This deals aims financing the modernisation of 9 of its factories in the North and Far North regions, as well as the construction of a ginning factory.
The financial situation of public enterprises and establishments just released by the Technical Commission for the rehabilitation of the said structures reveals that the Société de développement de coton du Cameroun (Sodecoton) is considering signing a non-sovereign financing agreement with the French Development Agency (AFD). The agreement is for a sum of 40 million euros, or more than 26 billion CFA francs. The money requested is intended to strengthen the company’s production capacity.
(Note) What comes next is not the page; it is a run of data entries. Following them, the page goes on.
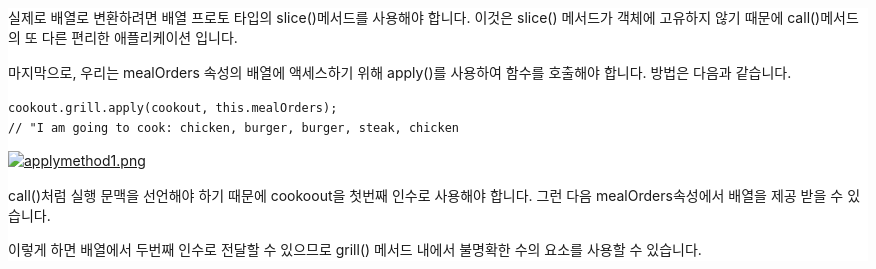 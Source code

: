 실제로 배열로 변환하려면 배열 프로토 타입의 slice()메서드를 사용해야 합니다. 이것은 slice() 메서드가 객체에 고유하지 않기 때문에 call()메서드의 또 다른 편리한 애플리케이션 입니다.

마지막으로, 우리는 mealOrders 속성의 배열에 액세스하기 위해 apply()를 사용하여 함수를 호출해야 합니다. 방법은 다음과 같습니다. 

```
cookout.grill.apply(cookout, this.mealOrders);
// "I am going to cook: chicken, burger, burger, steak, chicken
```

[![applymethod1.png](https://res.cloudinary.com/practicaldev/image/fetch/s--NFtWGLhu--/c_limit%2Cf_auto%2Cfl_progressive%2Cq_auto%2Cw_880/https://codeanalogies.files.wordpress.com/2018/03/applymethod1.png)](https://res.cloudinary.com/practicaldev/image/fetch/s--NFtWGLhu--/c_limit%2Cf_auto%2Cfl_progressive%2Cq_auto%2Cw_880/https://codeanalogies.files.wordpress.com/2018/03/applymethod1.png)

call()처럼 실행 문맥을 선언해야 하기 때문에 cookoout을 첫번째 인수로 사용해야 합니다. 그런 다음 mealOrders속성에서 배열을 제공 받을 수 있습니다. 

이렇게 하면 배열에서 두번째 인수로 전달할 수 있으므로 grill() 메서드 내에서 불명확한 수의 요소를 사용할 수 있습니다. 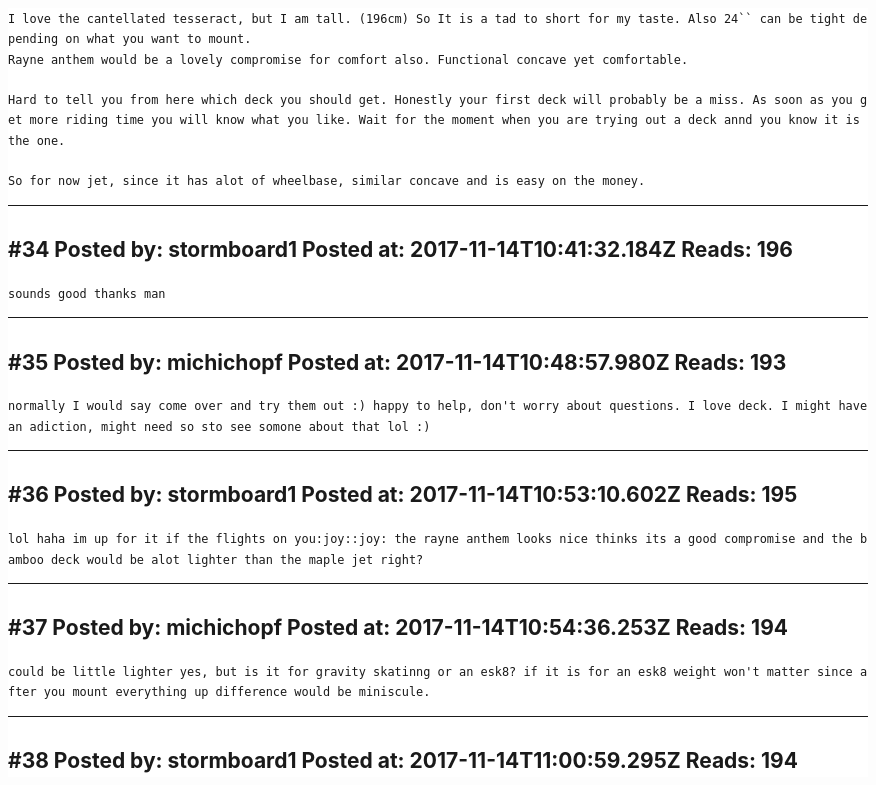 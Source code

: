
 ```
I love the cantellated tesseract, but I am tall. (196cm) So It is a tad to short for my taste. Also 24`` can be tight depending on what you want to mount. 
Rayne anthem would be a lovely compromise for comfort also. Functional concave yet comfortable. 

Hard to tell you from here which deck you should get. Honestly your first deck will probably be a miss. As soon as you get more riding time you will know what you like. Wait for the moment when you are trying out a deck annd you know it is the one.

So for now jet, since it has alot of wheelbase, similar concave and is easy on the money.
```

---
## \#34 Posted by: stormboard1 Posted at: 2017-11-14T10:41:32.184Z Reads: 196

```
sounds good thanks man
```

---
## \#35 Posted by: michichopf Posted at: 2017-11-14T10:48:57.980Z Reads: 193

```
normally I would say come over and try them out :) happy to help, don't worry about questions. I love deck. I might have an adiction, might need so sto see somone about that lol :)
```

---
## \#36 Posted by: stormboard1 Posted at: 2017-11-14T10:53:10.602Z Reads: 195

```
lol haha im up for it if the flights on you:joy::joy: the rayne anthem looks nice thinks its a good compromise and the bamboo deck would be alot lighter than the maple jet right?
```

---
## \#37 Posted by: michichopf Posted at: 2017-11-14T10:54:36.253Z Reads: 194

```
could be little lighter yes, but is it for gravity skatinng or an esk8? if it is for an esk8 weight won't matter since after you mount everything up difference would be miniscule.
```

---
## \#38 Posted by: stormboard1 Posted at: 2017-11-14T11:00:59.295Z Reads: 194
It will also be used to offset the company’s low gearing capacity. Specifically, Sodecoton intends to launch the modernisation of 9 of its factories in the North and Far North regions (Maroua 2; Tchatibali; Kaele; Guider; Garoua 3; Toubouro; Mayo Galke; Ngong). It also plans to start construction of a new ginning plant in Gouna.
In 2021, the Société de développement de coton du Cameroun (Sodecoton) has a rather healthy financial situation. According to the data contained in the report of the Technical Commission for the Rehabilitation of Public Sector Enterprises (CTR), the turnover of this company, which is majority owned by the State of Cameroon, has increased by 40% compared to 2020 when it stood at 125 billion CFA francs. This increase is mainly due to “the improvement in the price of cotton fibre on the international market and sales volumes”, the document states.